Casey hat sich nach dem Tod ihres Mannes in ihr altes Familienhäuschen am Lake Greene zurückgezogen. Kaum jemand kommt hierher, am See selbst gibt es nur fünf Häuser. Casey ist Broadway-Darstellerin und seit einem betrunkenen Auftritt, den die Yellow Press ausgeschlachtet hat, ohne Job. Sie hat keine Aufgabe – und so trinkt sie und beschreibt die angeblich so herrliche Wirkung des Alkohols. Leider kommen die negativen Eigenschaften einer Alkoholsucht nur mäßig zum Vorschein – allein deshalb kann ich das Buch nicht empfehlen.
Ganz nett ist, dass im Haus gegenüber ein High Society-Ehepaar lebt, Katherine und Tom: sie einst Top Model, er Erfinder einer Social Media-App.

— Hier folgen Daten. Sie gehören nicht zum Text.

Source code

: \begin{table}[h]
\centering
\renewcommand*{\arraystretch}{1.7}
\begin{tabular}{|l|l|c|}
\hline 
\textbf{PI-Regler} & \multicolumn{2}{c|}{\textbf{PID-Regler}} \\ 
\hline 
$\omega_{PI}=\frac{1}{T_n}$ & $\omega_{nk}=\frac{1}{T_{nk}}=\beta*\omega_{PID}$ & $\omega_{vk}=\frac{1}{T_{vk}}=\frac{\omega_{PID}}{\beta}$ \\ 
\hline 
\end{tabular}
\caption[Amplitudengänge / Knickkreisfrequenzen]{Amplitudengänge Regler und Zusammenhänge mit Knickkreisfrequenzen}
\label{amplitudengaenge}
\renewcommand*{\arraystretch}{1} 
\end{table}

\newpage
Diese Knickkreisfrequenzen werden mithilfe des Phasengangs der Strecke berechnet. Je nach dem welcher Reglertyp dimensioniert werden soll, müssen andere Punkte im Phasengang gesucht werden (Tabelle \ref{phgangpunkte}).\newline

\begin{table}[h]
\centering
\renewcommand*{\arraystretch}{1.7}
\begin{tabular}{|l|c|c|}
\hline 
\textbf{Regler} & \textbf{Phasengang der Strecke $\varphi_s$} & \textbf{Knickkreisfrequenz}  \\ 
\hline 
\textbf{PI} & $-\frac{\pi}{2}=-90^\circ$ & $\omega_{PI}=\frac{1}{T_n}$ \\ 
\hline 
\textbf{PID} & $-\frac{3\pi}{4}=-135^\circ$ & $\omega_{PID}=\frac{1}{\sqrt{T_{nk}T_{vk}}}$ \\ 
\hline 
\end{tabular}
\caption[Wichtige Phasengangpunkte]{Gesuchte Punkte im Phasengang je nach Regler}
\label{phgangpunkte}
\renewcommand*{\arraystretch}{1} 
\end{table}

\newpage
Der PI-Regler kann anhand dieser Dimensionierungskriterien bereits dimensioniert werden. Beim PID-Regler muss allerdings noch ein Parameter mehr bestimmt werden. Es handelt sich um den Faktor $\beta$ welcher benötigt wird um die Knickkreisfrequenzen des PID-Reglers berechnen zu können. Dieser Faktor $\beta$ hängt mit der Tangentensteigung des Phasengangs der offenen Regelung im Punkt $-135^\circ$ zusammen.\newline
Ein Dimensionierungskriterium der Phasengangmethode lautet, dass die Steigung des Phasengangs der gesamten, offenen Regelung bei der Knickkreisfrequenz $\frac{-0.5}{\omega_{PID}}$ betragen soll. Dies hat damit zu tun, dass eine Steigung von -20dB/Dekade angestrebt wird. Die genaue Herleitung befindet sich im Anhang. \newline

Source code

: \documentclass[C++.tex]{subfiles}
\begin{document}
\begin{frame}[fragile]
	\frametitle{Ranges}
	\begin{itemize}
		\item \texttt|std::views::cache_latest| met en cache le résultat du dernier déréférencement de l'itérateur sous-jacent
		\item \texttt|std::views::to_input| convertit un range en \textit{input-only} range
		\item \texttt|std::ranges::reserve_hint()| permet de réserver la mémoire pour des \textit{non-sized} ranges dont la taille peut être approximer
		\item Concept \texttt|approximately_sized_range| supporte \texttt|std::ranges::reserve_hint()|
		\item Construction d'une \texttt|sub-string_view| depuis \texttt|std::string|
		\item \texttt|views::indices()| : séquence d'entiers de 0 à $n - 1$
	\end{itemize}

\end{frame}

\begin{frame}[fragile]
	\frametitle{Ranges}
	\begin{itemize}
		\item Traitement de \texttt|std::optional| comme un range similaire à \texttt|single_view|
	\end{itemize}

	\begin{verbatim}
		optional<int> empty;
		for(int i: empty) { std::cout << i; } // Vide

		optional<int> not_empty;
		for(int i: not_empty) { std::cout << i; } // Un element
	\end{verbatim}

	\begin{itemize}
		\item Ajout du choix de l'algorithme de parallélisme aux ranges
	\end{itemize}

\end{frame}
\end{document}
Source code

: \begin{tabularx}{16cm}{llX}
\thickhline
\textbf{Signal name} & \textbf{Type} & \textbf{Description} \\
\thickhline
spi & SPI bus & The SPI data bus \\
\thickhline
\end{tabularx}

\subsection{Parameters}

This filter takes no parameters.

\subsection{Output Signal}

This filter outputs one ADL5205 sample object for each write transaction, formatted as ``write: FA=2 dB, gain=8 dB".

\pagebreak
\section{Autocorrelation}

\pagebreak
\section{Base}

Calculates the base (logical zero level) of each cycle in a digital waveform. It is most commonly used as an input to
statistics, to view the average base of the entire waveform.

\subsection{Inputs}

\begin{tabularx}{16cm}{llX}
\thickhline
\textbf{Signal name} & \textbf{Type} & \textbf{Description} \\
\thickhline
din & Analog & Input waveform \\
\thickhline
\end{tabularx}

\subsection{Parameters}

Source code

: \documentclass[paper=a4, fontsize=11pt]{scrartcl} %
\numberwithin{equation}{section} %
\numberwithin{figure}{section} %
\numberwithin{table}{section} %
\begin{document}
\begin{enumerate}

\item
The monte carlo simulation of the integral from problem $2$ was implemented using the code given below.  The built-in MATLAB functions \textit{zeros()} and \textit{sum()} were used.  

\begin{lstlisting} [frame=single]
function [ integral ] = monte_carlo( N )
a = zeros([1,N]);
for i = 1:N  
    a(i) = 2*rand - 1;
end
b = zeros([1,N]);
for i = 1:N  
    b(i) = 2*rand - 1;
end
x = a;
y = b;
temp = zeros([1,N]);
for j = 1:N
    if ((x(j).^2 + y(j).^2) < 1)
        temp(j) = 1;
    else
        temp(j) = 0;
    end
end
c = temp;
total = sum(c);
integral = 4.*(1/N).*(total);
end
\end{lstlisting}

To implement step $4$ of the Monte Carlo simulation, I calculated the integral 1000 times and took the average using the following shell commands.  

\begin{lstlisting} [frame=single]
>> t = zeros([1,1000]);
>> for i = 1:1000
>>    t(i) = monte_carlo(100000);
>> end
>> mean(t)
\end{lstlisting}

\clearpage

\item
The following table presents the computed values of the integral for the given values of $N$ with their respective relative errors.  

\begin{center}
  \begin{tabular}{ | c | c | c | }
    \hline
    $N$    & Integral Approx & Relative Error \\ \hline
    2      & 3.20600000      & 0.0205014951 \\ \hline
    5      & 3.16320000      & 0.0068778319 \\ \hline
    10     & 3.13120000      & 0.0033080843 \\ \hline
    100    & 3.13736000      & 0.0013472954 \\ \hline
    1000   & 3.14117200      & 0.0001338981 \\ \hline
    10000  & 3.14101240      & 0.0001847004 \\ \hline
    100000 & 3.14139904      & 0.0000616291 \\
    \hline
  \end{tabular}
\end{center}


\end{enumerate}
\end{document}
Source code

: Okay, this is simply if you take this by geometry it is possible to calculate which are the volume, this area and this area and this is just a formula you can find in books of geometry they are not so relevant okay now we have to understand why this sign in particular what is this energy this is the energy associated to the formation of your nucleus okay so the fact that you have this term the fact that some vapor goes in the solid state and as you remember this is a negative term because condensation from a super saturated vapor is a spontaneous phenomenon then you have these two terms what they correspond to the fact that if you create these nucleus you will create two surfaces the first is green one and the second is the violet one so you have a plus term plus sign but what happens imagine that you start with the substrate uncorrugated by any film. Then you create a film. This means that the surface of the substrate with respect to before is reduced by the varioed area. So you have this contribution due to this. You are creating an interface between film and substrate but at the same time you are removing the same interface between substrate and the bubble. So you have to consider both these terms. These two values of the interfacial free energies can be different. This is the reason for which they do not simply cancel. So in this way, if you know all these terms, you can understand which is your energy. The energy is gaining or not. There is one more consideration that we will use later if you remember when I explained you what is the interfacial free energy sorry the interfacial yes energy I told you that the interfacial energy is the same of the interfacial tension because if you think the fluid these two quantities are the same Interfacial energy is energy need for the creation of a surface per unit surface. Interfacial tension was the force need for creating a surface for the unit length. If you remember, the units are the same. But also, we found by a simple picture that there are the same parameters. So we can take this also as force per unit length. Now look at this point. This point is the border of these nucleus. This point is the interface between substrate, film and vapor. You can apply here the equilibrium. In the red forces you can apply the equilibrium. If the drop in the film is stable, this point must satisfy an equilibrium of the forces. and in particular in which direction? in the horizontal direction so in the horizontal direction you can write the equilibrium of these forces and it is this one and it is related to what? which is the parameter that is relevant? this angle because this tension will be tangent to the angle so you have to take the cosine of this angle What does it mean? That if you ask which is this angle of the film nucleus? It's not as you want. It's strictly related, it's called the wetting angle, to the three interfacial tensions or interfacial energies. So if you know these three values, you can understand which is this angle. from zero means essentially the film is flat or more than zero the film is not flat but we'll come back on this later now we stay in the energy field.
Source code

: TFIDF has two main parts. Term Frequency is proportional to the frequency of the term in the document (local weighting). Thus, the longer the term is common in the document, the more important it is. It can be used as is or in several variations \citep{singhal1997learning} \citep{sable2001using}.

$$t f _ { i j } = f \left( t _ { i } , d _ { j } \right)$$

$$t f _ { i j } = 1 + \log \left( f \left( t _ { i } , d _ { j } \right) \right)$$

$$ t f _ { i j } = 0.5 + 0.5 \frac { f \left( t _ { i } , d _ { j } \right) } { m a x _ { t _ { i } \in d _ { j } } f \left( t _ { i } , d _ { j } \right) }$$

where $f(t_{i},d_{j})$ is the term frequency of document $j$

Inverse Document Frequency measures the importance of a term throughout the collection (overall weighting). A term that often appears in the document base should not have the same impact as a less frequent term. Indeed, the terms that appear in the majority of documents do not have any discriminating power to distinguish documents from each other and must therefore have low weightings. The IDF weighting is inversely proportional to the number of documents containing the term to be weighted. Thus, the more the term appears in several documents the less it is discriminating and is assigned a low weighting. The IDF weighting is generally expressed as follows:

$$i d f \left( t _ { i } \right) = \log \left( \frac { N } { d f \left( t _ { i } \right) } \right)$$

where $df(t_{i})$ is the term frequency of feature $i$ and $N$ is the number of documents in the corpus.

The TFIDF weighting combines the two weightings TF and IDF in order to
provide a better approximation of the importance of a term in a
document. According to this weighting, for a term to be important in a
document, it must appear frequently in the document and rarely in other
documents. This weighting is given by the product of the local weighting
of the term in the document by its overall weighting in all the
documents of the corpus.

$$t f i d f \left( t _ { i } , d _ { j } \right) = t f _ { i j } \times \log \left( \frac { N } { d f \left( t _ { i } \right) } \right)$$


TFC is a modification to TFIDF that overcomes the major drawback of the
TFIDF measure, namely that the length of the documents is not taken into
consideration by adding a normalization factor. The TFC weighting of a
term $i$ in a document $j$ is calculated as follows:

„`In the meantime, you have your new model friend to keep you company. You meet her husband?´ `Haven’t had the pleisure yet.´ (…) `Tom Royce is more like the guy who holds meetings during CrossFit sessions an never stops working. You don’t use his app, do you?´ `No.´
I avoid all forms of social media, which are basically hazardous waste sites with varying levels of toxicity. I have enough issues to deal with. I don’t need the added stress of seeing complete strangers on Twitter tell me how much they hate me. Also, I can’t trust myself to behave. I can’t begin to imagine the nonsense I’d post with six drinks in me. It’s best to stay away.“
Weil sie nichts zu tun hat fängt Casey an, ihre Nachbarn im Glashaus zu beobachten, mit dem Fernglas. Aber erst, nachdem sie Katherine eines morgens vor dem Ertrinken gerettet hat. Ihr eigener Mann ist übrigens in ebendiesem See ertrunken. Die beiden lernen sich kennen, und schon in einem frühen Stadium des Kennenlernens sagt Katherine den Satz: „(…) the truth is, that Tom needs me too much to agree to a divorce. He’d kill me before letting me leave.“ Das ist auf Seite 80 von knapp 350. Wir wissen also, wo die Story hingeht.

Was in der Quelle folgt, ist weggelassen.